A Superior Court judge yesterday rejected a motion filed by the Archdiocese of Boston, seeking dismissal of 500 civil lawsuits alleging priest sex abuse. Suffolk County Superior Court Judge Constance M. Sweeney disagreed with the archdiocese’s claim that court involvement would violate the Constitution’s call for separation of church and state. Rather, she explained, “If the court were to recognize the defendants’ sweeping church autonomy doctrine, which would grant absolute civil immunity to church representatives, the result would be that church representatives could exercise all the rights and privileges the secular law affords yet not be burdened by any of the essential civil laws that protect the safety of all members of society, particularly children,” according to the Associated Press. Still, Sweeney made two concessions: deeming the matters as “purely ecclesiastical,” she rejected charges that church supervisors were negligent in ordaining or not removing priests and fully liable for priests’ actions 24 hours a day, according to the Associated Press.

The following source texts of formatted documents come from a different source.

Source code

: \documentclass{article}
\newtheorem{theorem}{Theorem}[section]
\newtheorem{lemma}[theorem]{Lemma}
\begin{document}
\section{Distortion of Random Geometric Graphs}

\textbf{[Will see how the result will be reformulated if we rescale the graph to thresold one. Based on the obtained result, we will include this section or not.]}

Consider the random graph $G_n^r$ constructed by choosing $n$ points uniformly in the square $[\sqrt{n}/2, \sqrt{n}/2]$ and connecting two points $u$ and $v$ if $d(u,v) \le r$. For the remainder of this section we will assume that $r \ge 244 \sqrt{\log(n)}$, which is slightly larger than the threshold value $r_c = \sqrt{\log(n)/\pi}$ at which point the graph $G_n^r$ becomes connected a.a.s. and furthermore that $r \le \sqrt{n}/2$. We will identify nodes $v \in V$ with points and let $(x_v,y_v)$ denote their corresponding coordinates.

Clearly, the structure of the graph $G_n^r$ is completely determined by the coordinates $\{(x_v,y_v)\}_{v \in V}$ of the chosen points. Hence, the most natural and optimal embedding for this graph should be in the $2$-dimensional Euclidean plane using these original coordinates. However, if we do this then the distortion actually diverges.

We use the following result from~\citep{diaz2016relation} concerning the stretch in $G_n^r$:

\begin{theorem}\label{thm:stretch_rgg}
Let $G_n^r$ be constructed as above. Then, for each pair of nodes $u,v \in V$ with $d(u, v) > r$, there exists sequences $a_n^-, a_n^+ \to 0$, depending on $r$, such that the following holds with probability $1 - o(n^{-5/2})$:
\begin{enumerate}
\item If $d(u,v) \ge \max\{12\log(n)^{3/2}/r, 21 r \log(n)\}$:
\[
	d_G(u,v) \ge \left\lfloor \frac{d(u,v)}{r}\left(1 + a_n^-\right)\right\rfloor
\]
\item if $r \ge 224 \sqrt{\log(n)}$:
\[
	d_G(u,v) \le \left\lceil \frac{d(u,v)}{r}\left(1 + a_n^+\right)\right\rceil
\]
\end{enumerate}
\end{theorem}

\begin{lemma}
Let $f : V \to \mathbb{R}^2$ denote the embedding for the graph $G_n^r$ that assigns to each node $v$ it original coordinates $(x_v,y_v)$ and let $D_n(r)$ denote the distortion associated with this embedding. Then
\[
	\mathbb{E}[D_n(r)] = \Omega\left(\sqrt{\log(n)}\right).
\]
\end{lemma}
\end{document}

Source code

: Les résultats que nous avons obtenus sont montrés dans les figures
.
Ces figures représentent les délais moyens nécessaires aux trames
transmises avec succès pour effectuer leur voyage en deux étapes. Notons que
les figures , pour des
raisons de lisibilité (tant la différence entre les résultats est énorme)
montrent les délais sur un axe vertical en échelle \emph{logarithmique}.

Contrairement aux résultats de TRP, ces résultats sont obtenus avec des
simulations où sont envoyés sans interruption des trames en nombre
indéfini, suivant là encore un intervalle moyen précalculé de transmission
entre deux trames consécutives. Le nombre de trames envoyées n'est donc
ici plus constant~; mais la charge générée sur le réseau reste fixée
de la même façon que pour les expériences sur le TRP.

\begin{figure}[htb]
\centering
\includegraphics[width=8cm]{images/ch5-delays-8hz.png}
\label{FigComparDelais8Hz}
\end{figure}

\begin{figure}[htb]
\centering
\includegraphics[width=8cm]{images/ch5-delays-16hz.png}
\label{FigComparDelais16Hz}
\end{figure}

Unhindered, the archdiocese yesterday filed another motion requesting delays–until the grand jury investigation finished–on civil lawsuits against pedophile Rev. Paul Shanley. Shanley, now retired from priesthood, was indicted last June of six counts of indecent assault and battery on children younger than 14 as well as 10 counts of child rape of children younger than 11 years old, including two six-year-olds, according to CNN. The abuse took place over a ten-year span from 1979 to 1989.
The Archdiocese of Boston, which serves roughly 2.1 million Catholics, continues to rationalize its legal maneuvering as a means of placating insurers. However, critics say this behavior is just one more example of the church’s unaccountability. The pending lawsuits could cost the archdiocese $80 million in settlements, according to the BBC.
Similar priest sex abuse scandals have surfaced throughout the nation. The Roman Catholic Archdiocese of St. Paul and Minneapolis has spent over $2.3 million during the last 14 years and $5 million in insurance monies over the last two decades on priest sex abuse cases, according the Pioneer Press.
In December, the Roman Catholic Diocese of Manchester, faced with criminal violations carrying fines as high as $20,000, became the first to settle with state prosecutors.